Say I have matrices A and B.
A is a three dimensional array/tensor(?).
[1,2,3,4]
[5,6,7,8]
[1,2,3,4]
[5,6,7,8]
There are say 4 DIFFERENT 2d matrices like the one above across the third dimension.
B is a matrix.
[1,2,3,4]
There are also 4 of of these in B, each one is the SAME.
How would I multiply each vector(?) in B with each 2d matrix in A.

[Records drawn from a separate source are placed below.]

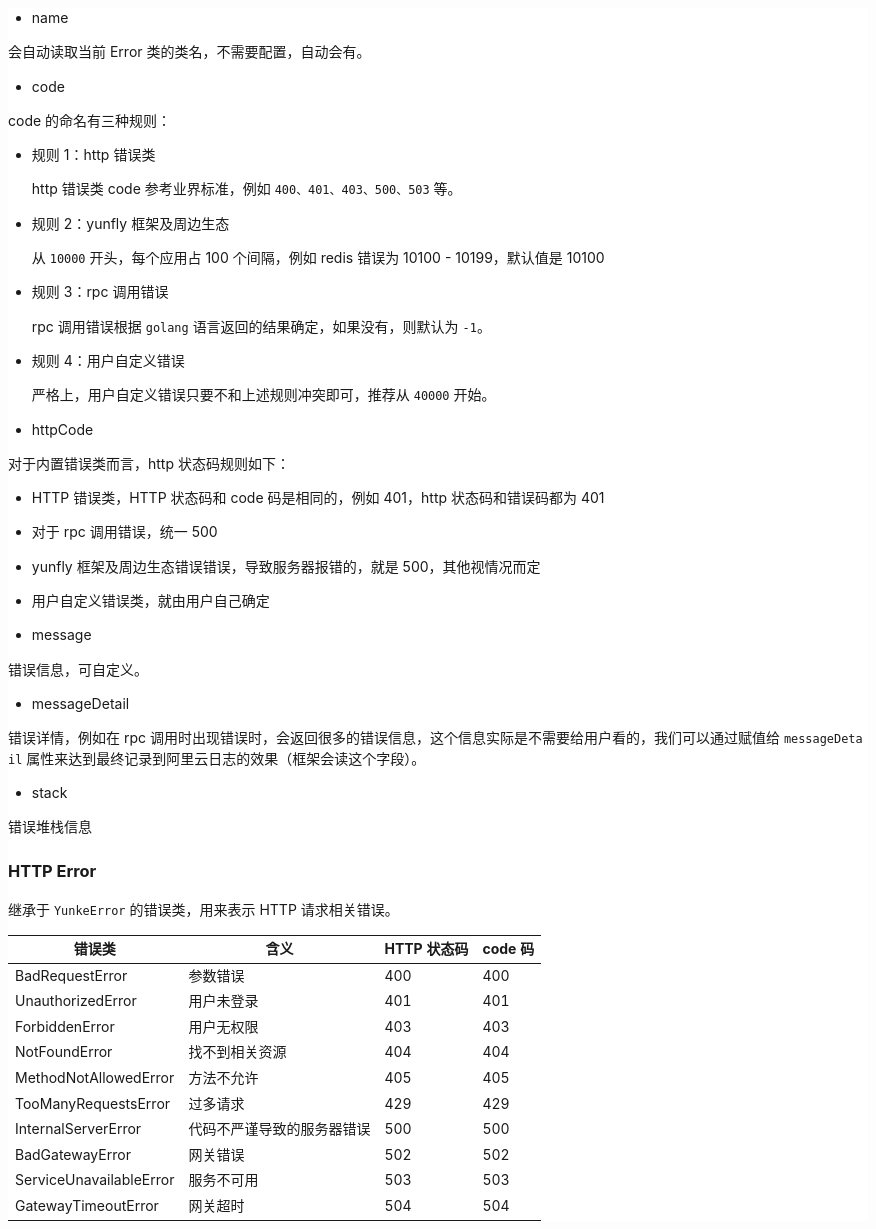 - name

会自动读取当前 Error 类的类名，不需要配置，自动会有。

- code

code 的命名有三种规则：

- 规则 1：http 错误类

  http 错误类 code 参考业界标准，例如 `400、401、403、500、503` 等。

- 规则 2：yunfly 框架及周边生态

  从 `10000` 开头，每个应用占 100 个间隔，例如 redis 错误为 10100 - 10199，默认值是 10100

- 规则 3：rpc 调用错误

  rpc 调用错误根据 `golang` 语言返回的结果确定，如果没有，则默认为 `-1`。
  ​

- 规则 4：用户自定义错误

  严格上，用户自定义错误只要不和上述规则冲突即可，推荐从 `40000` 开始。
​

- httpCode

对于内置错误类而言，http 状态码规则如下：

- HTTP 错误类，HTTP 状态码和 code 码是相同的，例如 401，http 状态码和错误码都为 401
- 对于 rpc 调用错误，统一 500
- yunfly 框架及周边生态错误错误，导致服务器报错的，就是 500，其他视情况而定
- 用户自定义错误类，就由用户自己确定

- message

错误信息，可自定义。

- messageDetail

错误详情，例如在 rpc 调用时出现错误时，会返回很多的错误信息，这个信息实际是不需要给用户看的，我们可以通过赋值给 `messageDetail` 属性来达到最终记录到阿里云日志的效果（框架会读这个字段）。

- stack

错误堆栈信息
​

### HTTP Error

继承于 `YunkeError` 的错误类，用来表示 HTTP 请求相关错误。

| **错误类**              | **含义**                   | **HTTP 状态码** | **code 码** |
| ----------------------- | -------------------------- | --------------- | ----------- |
| BadRequestError         | 参数错误                   | 400             | 400         |
| UnauthorizedError       | 用户未登录                 | 401             | 401         |
| ForbiddenError          | 用户无权限                 | 403             | 403         |
| NotFoundError           | 找不到相关资源             | 404             | 404         |
| MethodNotAllowedError   | 方法不允许                 | 405             | 405         |
| TooManyRequestsError    | 过多请求                   | 429             | 429         |
| InternalServerError     | 代码不严谨导致的服务器错误 | 500             | 500         |
| BadGatewayError         | 网关错误                   | 502             | 502         |
| ServiceUnavailableError | 服务不可用                 | 503             | 503         |
| GatewayTimeoutError     | 网关超时                   | 504             | 504         |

[1,2,3,4]*[1,2,3,4]*[1;2;3;4]
[5,6,7,8]
[1,2,3,4]
[5,6,7,8]
There would be four of the above type multiplications to get four 4x1 vectors. I've tried it with numpy as:
y = numpy.arange(4).reshape(1,4)
z = numpy.arange(64).reshape(4,4,4)
y.dot(z).dot(numpy.transpose(y))
------
Output:
array([[[ 420],
[ 996],
[1572],
[2148]]])
And it works as I want it to. But I have no idea how numpy is broadcasting and I want to know for learning purposes and also other packages for dealing with matrices in different libraries handle broadcasting differently. I've tried to tile B in different ways to achieve the same results, but nothing works. If I'm not explaining anything clearly, let me know.
Also would prefer to get 4x1 rather than 3d return from numpy.